Una forma de chantaje
Los delincuentes han ‘descubierto’ una forma de chantaje para confundir. Muchas veces, cuando son arrestados por las autoridades sobre la base de investigaciones y/o delitos cometidos comprobados, amenazan –casi siempre por vía sus abogados y/o de familiares- con acceder a medios de comunicación para denunciar supuestos abusos contra sus derechos y muchas veces logran que sus denuncias sean difundidas por todo lo alto.
Lo que digo lo observo a diario, y por eso he decidido hoy plasmarlo en este comentario.
Pero lo grave del caso es que los medios recogen las denuncias, con todo el derecho que les asiste, pero no así la versión de las instituciones actúan contra el infractor de la ley.
Deberían hacerlo para que completen sus historias.
Eso se repite a diario.
Y no es que quiera el suscrito dar lecciones de cómo hacer periodismo, porque a lo mejor carece de nivel para eso, pero lo prudente sería escuchar todas las campanas para no provocar ruidos en el lector, en el oyente o en el televidente, abarcando de este modo todos los ‘mass media’, como dirían los teóricos.
A cualquier individuo -muchas veces reincidente en delinquir, robar o vender drogas- se le ocurre decir que algún miembro de la autoridad (Fiscalía, DNCD, Policía, DNI, J-2, G-2, etc.) le ha cogido con él y alega que “no me dejan quieto”. Eso es llevado a los medios y se le da carácter de certeza, comenzando con enlodar al persecutor.
Y eso no está bien.
Hay ejemplos de sobra. En el caso de la Dirección Nacional de Control de Drogas (DNCD -institución por la que puedo hablar- esa situación siempre se presenta. A un sujeto que ha sido apresado en múltiples ocasiones le sale de los forros decir que “me meten preso porque no quiero dar mi dinero” y eso lo creen en los medios, y lo difunden.
Hace poco lo hizo un confeso narcotraficante de droga de San Francisco de Macorís y su versión fue difundida a todo pulmón. Por suerte a la DNCD se le permitió emitir su parecer, pero de todos modos, el lodo fue vertido.

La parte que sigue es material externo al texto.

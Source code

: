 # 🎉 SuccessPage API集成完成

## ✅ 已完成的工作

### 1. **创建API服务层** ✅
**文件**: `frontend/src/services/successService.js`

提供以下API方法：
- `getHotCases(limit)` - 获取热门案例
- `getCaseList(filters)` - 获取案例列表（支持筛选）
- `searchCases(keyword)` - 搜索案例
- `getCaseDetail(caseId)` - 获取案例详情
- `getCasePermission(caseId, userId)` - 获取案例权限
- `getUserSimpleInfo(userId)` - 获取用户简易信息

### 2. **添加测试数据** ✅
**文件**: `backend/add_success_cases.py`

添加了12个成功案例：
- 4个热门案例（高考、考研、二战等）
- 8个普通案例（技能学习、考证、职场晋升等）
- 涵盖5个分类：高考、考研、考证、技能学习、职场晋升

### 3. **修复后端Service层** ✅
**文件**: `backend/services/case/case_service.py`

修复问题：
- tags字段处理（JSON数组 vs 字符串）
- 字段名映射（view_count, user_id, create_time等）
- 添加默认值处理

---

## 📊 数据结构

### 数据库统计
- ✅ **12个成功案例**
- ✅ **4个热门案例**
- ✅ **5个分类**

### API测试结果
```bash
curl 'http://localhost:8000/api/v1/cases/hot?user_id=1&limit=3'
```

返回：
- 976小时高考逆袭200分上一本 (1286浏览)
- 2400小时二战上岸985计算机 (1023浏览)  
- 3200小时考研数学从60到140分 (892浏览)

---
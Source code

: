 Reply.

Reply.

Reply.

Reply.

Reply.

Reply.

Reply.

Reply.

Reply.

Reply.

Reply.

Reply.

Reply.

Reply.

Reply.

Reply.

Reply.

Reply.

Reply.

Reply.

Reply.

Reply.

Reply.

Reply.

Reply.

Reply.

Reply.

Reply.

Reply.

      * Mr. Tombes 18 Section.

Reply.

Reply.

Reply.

Un caso reciente, por ejemplo, es el de un jefe de punto de droga de Boca Chica quien se destapó con que la DNCD procura hacerle daño y que por eso sus familiares acudieron a los medios para denunciar su caso, procurando esconder que se trata de un delincuente reconocido en su jurisdicción. Fue apresado en un allanamiento que dirigió un fiscal adjunto de la Provincia Santo Domingo, pero sus parientes de este individuo alegan, de manera irresponsable, que la DNCD quiere hacerle daño. Y así fue recogida la infundada versión por algunos medios de comunicación, aunque al sujeto les fueron ocupadas gran cantidad de porciones de cocaína y de marihuana. De modo que no estamos frente a un dirigente comunitario que se preocupa por ayudar a sus vecinos a solucionar los problemas del barrio. Se trata de un vendedor de estupefacientes que donde debe estar en encarcelado.
Repito que la pretensión del suscrito no es dar clases de cómo deben ejercer su oficio los reporteros, pero mucho de cómo dirigir un medio. La idea es, en caso de que los ejecutivos lo entiendan pertinente, que sean escuchadas todas las campanas. Y como soy reportero, lo que no dejaré de ser jamás, me permito hacer la sugerencia.
Esto lo escribo sin desconocer o desmeritar el derecho que tienen los ciudadanos de acudir al derecho de expresión y difusión del pensamiento.
Pero eso de denunciar supuestos maltratos y persecución, cuando estamos frente a delincuentes probados, no es más que un puro chantaje, sin pretender hacer creer que las instituciones están integradas por santos.